> TASK:
Identify, in the records below, every line where the string "Computer" appears, and copy each such line.

(Source texts of formatted documents)
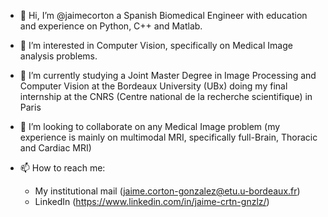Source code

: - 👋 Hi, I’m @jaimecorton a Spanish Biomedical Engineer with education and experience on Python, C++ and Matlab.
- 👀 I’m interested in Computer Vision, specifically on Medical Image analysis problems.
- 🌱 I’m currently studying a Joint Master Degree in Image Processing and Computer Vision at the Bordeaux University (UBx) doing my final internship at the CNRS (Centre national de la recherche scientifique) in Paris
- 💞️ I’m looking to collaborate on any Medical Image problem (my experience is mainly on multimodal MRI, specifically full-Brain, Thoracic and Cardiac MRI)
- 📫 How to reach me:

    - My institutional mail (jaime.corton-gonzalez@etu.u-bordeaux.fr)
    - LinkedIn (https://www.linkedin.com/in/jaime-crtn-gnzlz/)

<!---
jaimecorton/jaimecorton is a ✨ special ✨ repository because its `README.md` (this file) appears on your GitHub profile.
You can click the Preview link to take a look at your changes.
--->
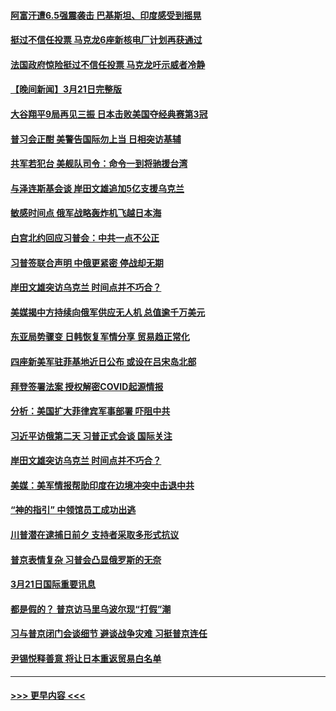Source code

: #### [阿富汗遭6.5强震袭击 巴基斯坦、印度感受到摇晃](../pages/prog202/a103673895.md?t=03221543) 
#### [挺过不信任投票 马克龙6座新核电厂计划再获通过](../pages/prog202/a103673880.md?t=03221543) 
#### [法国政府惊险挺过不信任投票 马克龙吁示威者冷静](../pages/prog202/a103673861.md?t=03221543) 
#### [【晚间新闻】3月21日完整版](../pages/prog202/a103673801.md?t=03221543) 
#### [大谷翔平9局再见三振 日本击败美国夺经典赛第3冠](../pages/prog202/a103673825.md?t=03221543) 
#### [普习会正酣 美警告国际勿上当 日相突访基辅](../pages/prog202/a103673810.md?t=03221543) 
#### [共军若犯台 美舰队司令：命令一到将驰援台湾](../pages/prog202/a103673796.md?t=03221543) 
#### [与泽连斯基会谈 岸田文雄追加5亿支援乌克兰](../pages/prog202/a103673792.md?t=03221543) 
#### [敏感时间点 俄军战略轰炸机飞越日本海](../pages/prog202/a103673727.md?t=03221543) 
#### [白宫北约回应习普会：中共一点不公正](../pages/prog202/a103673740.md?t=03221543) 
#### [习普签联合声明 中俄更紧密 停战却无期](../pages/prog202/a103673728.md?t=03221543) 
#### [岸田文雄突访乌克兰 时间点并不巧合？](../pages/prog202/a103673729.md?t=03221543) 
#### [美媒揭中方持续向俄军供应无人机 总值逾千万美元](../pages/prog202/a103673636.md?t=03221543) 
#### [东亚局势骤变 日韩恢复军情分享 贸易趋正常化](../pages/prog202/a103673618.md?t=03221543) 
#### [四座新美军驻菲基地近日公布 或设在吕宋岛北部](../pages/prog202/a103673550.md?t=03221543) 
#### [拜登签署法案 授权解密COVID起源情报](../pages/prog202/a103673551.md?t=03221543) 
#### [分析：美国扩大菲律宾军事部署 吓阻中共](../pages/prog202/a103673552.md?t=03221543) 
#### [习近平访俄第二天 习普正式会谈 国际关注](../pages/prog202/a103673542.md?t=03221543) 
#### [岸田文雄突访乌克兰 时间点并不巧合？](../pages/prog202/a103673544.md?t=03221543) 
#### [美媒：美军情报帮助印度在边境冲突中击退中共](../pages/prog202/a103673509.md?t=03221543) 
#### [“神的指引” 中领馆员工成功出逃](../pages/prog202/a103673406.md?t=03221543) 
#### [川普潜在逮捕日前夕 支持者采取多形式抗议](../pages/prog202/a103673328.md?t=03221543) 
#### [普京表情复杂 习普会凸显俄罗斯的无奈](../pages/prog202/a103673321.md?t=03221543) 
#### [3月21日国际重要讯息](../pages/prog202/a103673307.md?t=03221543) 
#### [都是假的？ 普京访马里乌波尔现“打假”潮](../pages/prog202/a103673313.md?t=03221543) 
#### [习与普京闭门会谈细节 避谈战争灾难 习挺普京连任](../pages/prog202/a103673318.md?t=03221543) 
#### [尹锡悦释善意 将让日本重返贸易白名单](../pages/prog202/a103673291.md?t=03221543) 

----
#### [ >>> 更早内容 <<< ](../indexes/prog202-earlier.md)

> PROBLEM SOLUTION:
- 👀 I’m interested in Computer Vision, specifically on Medical Image analysis problems.
- 🌱 I’m currently studying a Joint Master Degree in Image Processing and Computer Vision at the Bordeaux University (UBx) doing my final internship at the CNRS (Centre national de la recherche scientifique) in Paris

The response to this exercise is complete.